What you have to do — Where the string "Excessive" occurs in the material below, report the whole line.

Available data —
* * *

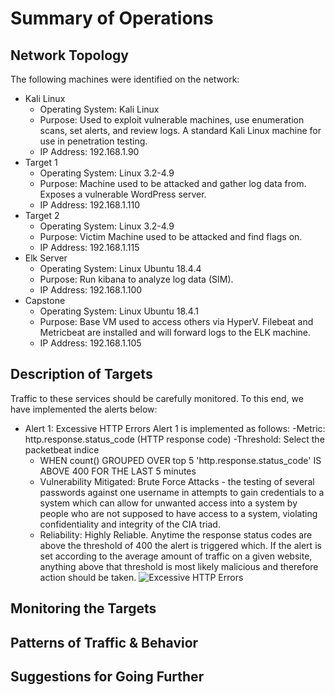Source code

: # Summary of Operations
## Network Topology
The following machines were identified on the network:

- Kali Linux
  - Operating System: Kali Linux
  - Purpose: Used to exploit vulnerable machines, use enumeration scans, set alerts, and review logs. A standard Kali Linux machine for use in penetration testing.
  - IP Address: 192.168.1.90
- Target 1
  - Operating System: Linux 3.2-4.9
  - Purpose: Machine used to be attacked and gather log data from. Exposes a vulnerable WordPress server.
  - IP Address: 192.168.1.110
- Target 2
  - Operating System: Linux 3.2-4.9
  - Purpose: Victim Machine used to be attacked and find flags on.
  - IP Address: 192.168.1.115
- Elk Server
  - Operating System: Linux Ubuntu 18.4.4
  - Purpose: Run kibana to analyze log data (SIM).
  - IP Address: 192.168.1.100
- Capstone
  - Operating System: Linux Ubuntu 18.4.1
  - Purpose: Base VM used to access others via HyperV. Filebeat and Metricbeat are installed and will forward logs to the ELK machine.
  - IP Address: 192.168.1.105

## Description of Targets
Traffic to these services should be carefully monitored. To this end, we have implemented the alerts below:

- Alert 1: Excessive HTTP Errors
  Alert 1 is implemented as follows:
    -Metric: http.response.status_code (HTTP response code)
    -Threshold: Select the packetbeat indice
    - WHEN count() GROUPED OVER top 5 'http.response.status_code' IS ABOVE 400 FOR THE LAST 5 minutes
    - Vulnerability Mitigated: Brute Force Attacks - the testing of several passwords against one username in attempts to gain credentials to a system    which can allow for unwanted access into a system by people who are not supposed to have access to a system, violating confidentiality and integrity of the CIA triad.  
    - Reliability: Highly Reliable. Anytime the response status codes are above the threshold of 400 the alert is triggered which. If the alert is set according to the average amount of traffic on a given website, anything above that threshold is most likely malicious and therefore action should be taken. 
![Excessive HTTP Errors](https://user-images.githubusercontent.com/87619948/205848923-d5075b8b-1375-47f5-bd9f-60eaa57cf4bd.PNG)

## Monitoring the Targets
## Patterns of Traffic & Behavior
## Suggestions for Going Further

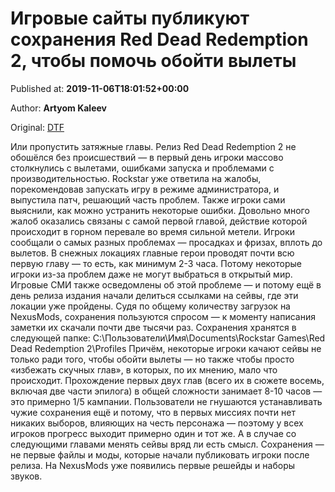 
# Игровые сайты публикуют сохранения Red Dead Redemption 2, чтобы помочь обойти вылеты

Published at: **2019-11-06T18:01:52+00:00**

Author: **Artyom Kaleev**

Original: [DTF](https://dtf.ru/games/79966-igrovye-sayty-publikuyut-sohraneniya-red-dead-redemption-2-chtoby-pomoch-oboyti-vylety)

Или пропустить затяжные главы.
Релиз Red Dead Redemption 2 не обошёлся без происшествий — в первый день игроки массово столкнулись с вылетами, ошибками запуска и проблемами с производительностью.
Rockstar уже ответила на жалобы, порекомендовав запускать игру в режиме администратора, и выпустила патч, решающий часть проблем. Также игроки сами выяснили, как можно устранить некоторые ошибки.
Довольно много жалоб оказались связаны с самой первой главой, действие которой происходит в горном перевале во время сильной метели. Игроки сообщали о самых разных проблемах — просадках и фризах, вплоть до вылетов.
В снежных локациях главные герои проводят почти всю первую главу — то есть, как минимум 2-3 часа. Потому некоторые игроки из-за проблем даже не могут выбраться в открытый мир.
Игровые СМИ также осведомлены об этой проблеме — и потому ещё в день релиза издания начали делиться ссылками на сейвы, где эти локации уже пройдены. Судя по общему количеству загрузок на NexusMods, сохранения пользуются спросом — к моменту написания заметки их скачали почти две тысячи раз.
Сохранения хранятся в следующей папке:
C:\Пользователи\Имя\Documents\Rockstar Games\Red Dead Redemption 2\Profiles
Причём, некоторые игроки качают сейвы не только ради того, чтобы обойти вылеты — но также чтобы просто «избежать скучных глав», в которых, по их мнению, мало что происходит.
Прохождение первых двух глав (всего их в сюжете восемь, включая две части эпилога) в общей сложности занимает 8-10 часов — это примерно 1/5 кампании.
Пользователи не гнушаются устанавливать чужие сохранения ещё и потому, что в первых миссиях почти нет никаких выборов, влияющих на честь персонажа — поэтому у всех игроков прогресс выходит примерно один и тот же. А в случае со следующими главами менять сейвы вряд ли есть смысл.
Сохранения — не первые файлы и моды, которые начали публиковать игроки после релиза. На NexusMods уже появились первые решейды и наборы звуков.
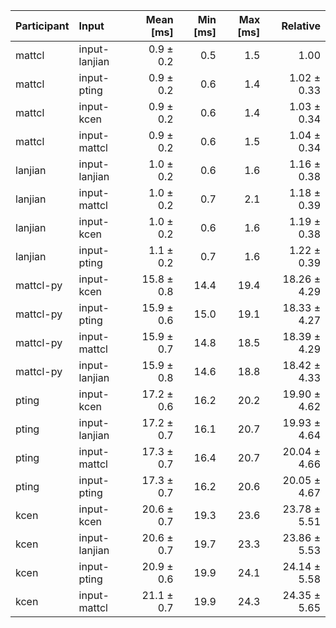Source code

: | Participant | Input | Mean [ms] | Min [ms] | Max [ms] | Relative |
|:---|:---|---:|---:|---:|---:|
| mattcl | input-lanjian | 0.9 ± 0.2 | 0.5 | 1.5 | 1.00 |
| mattcl | input-pting | 0.9 ± 0.2 | 0.6 | 1.4 | 1.02 ± 0.33 |
| mattcl | input-kcen | 0.9 ± 0.2 | 0.6 | 1.4 | 1.03 ± 0.34 |
| mattcl | input-mattcl | 0.9 ± 0.2 | 0.6 | 1.5 | 1.04 ± 0.34 |
| lanjian | input-lanjian | 1.0 ± 0.2 | 0.6 | 1.6 | 1.16 ± 0.38 |
| lanjian | input-mattcl | 1.0 ± 0.2 | 0.7 | 2.1 | 1.18 ± 0.39 |
| lanjian | input-kcen | 1.0 ± 0.2 | 0.6 | 1.6 | 1.19 ± 0.38 |
| lanjian | input-pting | 1.1 ± 0.2 | 0.7 | 1.6 | 1.22 ± 0.39 |
| mattcl-py | input-kcen | 15.8 ± 0.8 | 14.4 | 19.4 | 18.26 ± 4.29 |
| mattcl-py | input-pting | 15.9 ± 0.6 | 15.0 | 19.1 | 18.33 ± 4.27 |
| mattcl-py | input-mattcl | 15.9 ± 0.7 | 14.8 | 18.5 | 18.39 ± 4.29 |
| mattcl-py | input-lanjian | 15.9 ± 0.8 | 14.6 | 18.8 | 18.42 ± 4.33 |
| pting | input-kcen | 17.2 ± 0.6 | 16.2 | 20.2 | 19.90 ± 4.62 |
| pting | input-lanjian | 17.2 ± 0.7 | 16.1 | 20.7 | 19.93 ± 4.64 |
| pting | input-mattcl | 17.3 ± 0.7 | 16.4 | 20.7 | 20.04 ± 4.66 |
| pting | input-pting | 17.3 ± 0.7 | 16.2 | 20.6 | 20.05 ± 4.67 |
| kcen | input-kcen | 20.6 ± 0.7 | 19.3 | 23.6 | 23.78 ± 5.51 |
| kcen | input-lanjian | 20.6 ± 0.7 | 19.7 | 23.3 | 23.86 ± 5.53 |
| kcen | input-pting | 20.9 ± 0.6 | 19.9 | 24.1 | 24.14 ± 5.58 |
| kcen | input-mattcl | 21.1 ± 0.7 | 19.9 | 24.3 | 24.35 ± 5.65 |
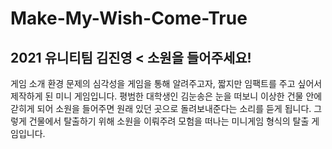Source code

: # Make-My-Wish-Come-True
2021 유니티팀 김진영
<
소원을 들어주세요!
---
게임 소개 
환경 문제의 심각성을 게임을 통해 알려주고자, 짧지만 임팩트를 주고 싶어서 제작하게 된 미니 게임입니다. 평범한 대학생인 김눈송은 눈을 떠보니 이상한 건물 안에 갇히게 되어 소원을 들어주면 원래 있던 곳으로 돌려보내준다는 소리를 듣게 됩니다. 그렇게 건물에서 탈출하기 위해 소원을 이뤄주려 모험을 떠나는 미니게임 형식의 탈출 게임입니다. 
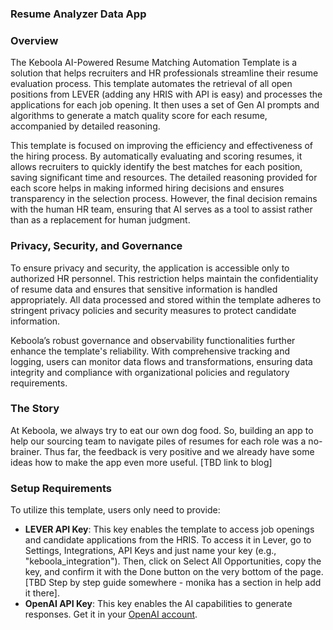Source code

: ### Resume Analyzer Data App

### Overview
The Keboola AI-Powered Resume Matching Automation Template is a solution that helps recruiters and HR professionals streamline their resume evaluation process. This template automates the retrieval of all open positions from LEVER (adding any HRIS with API is easy) and processes the applications for each job opening. It then uses a set of Gen AI prompts and algorithms to generate a match quality score for each resume, accompanied by detailed reasoning.


This template is focused on improving the efficiency and effectiveness of the hiring process. By automatically evaluating and scoring resumes, it allows recruiters to quickly identify the best matches for each position, saving significant time and resources. The detailed reasoning provided for each score helps in making informed hiring decisions and ensures transparency in the selection process. However, the final decision remains with the human HR team, ensuring that AI serves as a tool to assist rather than as a replacement for human judgment.


### Privacy, Security, and Governance
To ensure privacy and security, the application is accessible only to authorized HR personnel. This restriction helps maintain the confidentiality of resume data and ensures that sensitive information is handled appropriately. All data processed and stored within the template adheres to stringent privacy policies and security measures to protect candidate information.


Keboola’s robust governance and observability functionalities further enhance the template's reliability. With comprehensive tracking and logging, users can monitor data flows and transformations, ensuring data integrity and compliance with organizational policies and regulatory requirements.


### The Story
At Keboola, we always try to eat our own dog food. So, building an app to help our sourcing team to navigate piles of resumes for each role was a no-brainer. Thus far, the feedback is very positive and we already have some ideas how to make the app even more useful.
[TBD link to blog]


### Setup Requirements
To utilize this template, users only need to provide:
- **LEVER API Key**: This key enables the template to access job openings and candidate applications from the HRIS. To access it in Lever, go to Settings, Integrations, API Keys and just name your key (e.g., "keboola_integration"). Then, click on Select All Opportunities, copy the key, and confirm it with the Done button on the very bottom of the page. [TBD Step by step guide somewhere - monika has a section in help add it there].
- **OpenAI API Key**: This key enables the AI capabilities to generate responses. Get it in your [OpenAI account](https://platform.openai.com/api-keys).

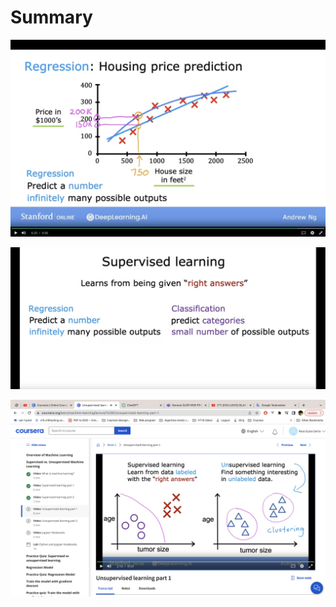 # Summary

![Nama](https://github.com/dystaSatria/Deep-Learning/blob/main/Supervised%20Machine%20Learning%3A%20Regression%20and%20Classification/Regression.png)


![Nama](https://github.com/dystaSatria/Deep-Learning/blob/main/Supervised%20Machine%20Learning%3A%20Regression%20and%20Classification/Supervised%20Learning.png)


![Nama](https://github.com/dystaSatria/Deep-Learning/blob/main/Supervised%20Machine%20Learning%3A%20Regression%20and%20Classification/unsupervised_supervised.png)
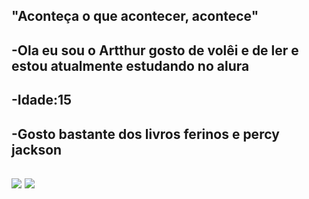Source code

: ## "Aconteça o que acontecer, acontece"
## -Ola eu sou o Artthur gosto de volêi e de ler e estou atualmente estudando no alura
## -Idade:15
## -Gosto bastante dos livros ferinos e percy jackson
## ![](https://media1.tenor.com/m/R6Xo6bpE1dQAAAAC/naruto-engra%C3%A7ado.gif)  ![](https://media1.tenor.com/m/FLvOIN7OABkAAAAC/t-t.gif)  
## 
<!--
**Arthphel/Arthphel** is a ✨ _special_ ✨ repository because its `README.md` (this file) appears on your GitHub profile.

Here are some ideas to get you started:

- 🔭 I’m currently working on ...
- 🌱 I’m currently learning ...
- 👯 I’m looking to collaborate on ...
- 🤔 I’m looking for help with ...
- 💬 Ask me about ...
- 📫 How to reach me: ...
- 😄 Pronouns: ...
- ⚡ Fun fact: ...
-->
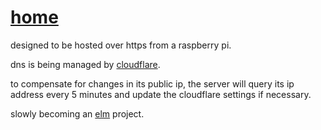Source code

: # [home](https://ronanmccabe.me/)

designed to be hosted over https from a raspberry pi.

dns is being managed by [cloudflare](https://www.cloudflare.com/).

to compensate for changes in its public ip, the server will query
its ip address every 5 minutes and update the cloudflare settings if necessary.

slowly becoming an [elm](http://elm-lang.org/) project.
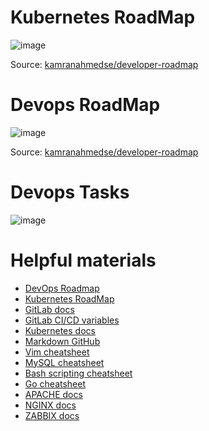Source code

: # Kubernetes RoadMap

![image](https://user-images.githubusercontent.com/81821381/225781161-8e209853-89be-4a3d-a7f3-18036e117269.png)
<p align="center">

Source: [kamranahmedse/developer-roadmap](https://github.com/kamranahmedse/developer-roadmap#-devops-roadmap)

# Devops RoadMap

![image](https://user-images.githubusercontent.com/81821381/225780917-41ccf3b3-c80a-48b3-852e-82aaf4986b1c.png)
<p align="center">

Source: [kamranahmedse/developer-roadmap](https://github.com/kamranahmedse/developer-roadmap#-devops-roadmap)

# Devops Tasks

![image](https://user-images.githubusercontent.com/81821381/188335701-68886c27-65b4-468c-ad54-b86687a1da1f.png)
  
# Helpful materials
  
- [DevOps Roadmap](https://roadmap.sh/devops)
- [Kubernetes RoadMap](https://roadmap.sh/kubernetes)
- [GitLab docs](https://docs.gitlab.com/)
- [GitLab CI/CD variables](https://docs.gitlab.com/ee/ci/variables/index.html)
- [Kubernetes docs](https://kubernetes.io/docs/home/)
- [Markdown GitHub](https://github.com/GnuriaN/format-README#Ссылки)
- [Vim cheatsheet](https://devhints.io/vim)
- [MySQL cheatsheet](https://devhints.io/mysql)
- [Bash scripting cheatsheet](https://devhints.io/bash)
- [Go cheatsheet](https://devhints.io/go)
- [APACHE docs](https://httpd.apache.org/docs/2.4/)
- [NGINX docs](https://nginx.org/en/docs/)
- [ZABBIX docs](https://www.zabbix.com/ru/manuals)
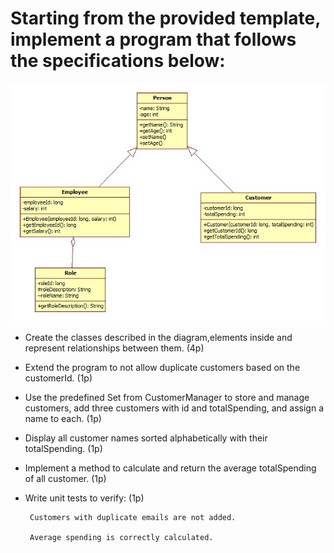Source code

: # Starting from the provided template, implement a program that follows the specifications below:

![Sample image](docs/sample.jpg)

[//]: # (- Create the classes described in the diagram,elements inside and represent relationships between them. &#40;4p&#41;)

[//]: # ()
[//]: # (- Extend the program to not allow duplicate employees based on the employeeId. &#40;1p&#41;)

[//]: # ()
[//]: # (- Use the predefined Set from EmployeeManger to store and manage employees, add three employees with id and salary, and assign a name to each. &#40;1p&#41;)

[//]: # ()
[//]: # (- Display all the employees names and salary. &#40;1p&#41;)

[//]: # ()
[//]: # (- Implement a method to calculate the average salary of all employees and display the average. &#40;1p&#41;)

[//]: # ()
[//]: # (- Write unit tests to verify the correctness of the average salary calculation &#40;1p&#41;.)


- Create the classes described in the diagram,elements inside and represent relationships between them. (4p)

- Extend the program to not allow duplicate customers based on the customerId. (1p)

- Use the predefined Set from CustomerManager to store and manage customers, add three customers with id and totalSpending, and assign a name to each. (1p)

- Display all customer names sorted alphabetically with their totalSpending. (1p)

- Implement a method to calculate and return the average totalSpending of all customer. (1p)

- Write unit tests to verify: (1p)

       Customers with duplicate emails are not added.

       Average spending is correctly calculated.  
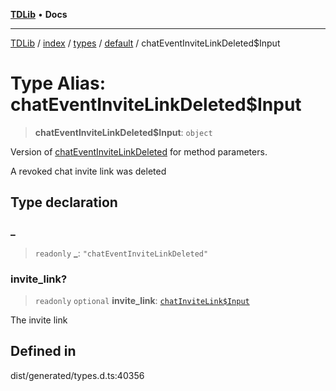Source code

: [**TDLib**](../../../../../../README.md) • **Docs**

***

[TDLib](../../../../../../modules.md) / [index](../../../../../README.md) / [types](../../../README.md) / [default](../README.md) / chatEventInviteLinkDeleted$Input

# Type Alias: chatEventInviteLinkDeleted$Input

> **chatEventInviteLinkDeleted$Input**: `object`

Version of [chatEventInviteLinkDeleted](chatEventInviteLinkDeleted.md) for method parameters.

A revoked chat invite link was deleted

## Type declaration

### \_

> `readonly` **\_**: `"chatEventInviteLinkDeleted"`

### invite\_link?

> `readonly` `optional` **invite\_link**: [`chatInviteLink$Input`](chatInviteLink$Input-1.md)

The invite link

## Defined in

dist/generated/types.d.ts:40356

* * *

Result of the task —
- Alert 1: Excessive HTTP Errors
![Excessive HTTP Errors](https://user-images.githubusercontent.com/87619948/205848923-d5075b8b-1375-47f5-bd9f-60eaa57cf4bd.PNG)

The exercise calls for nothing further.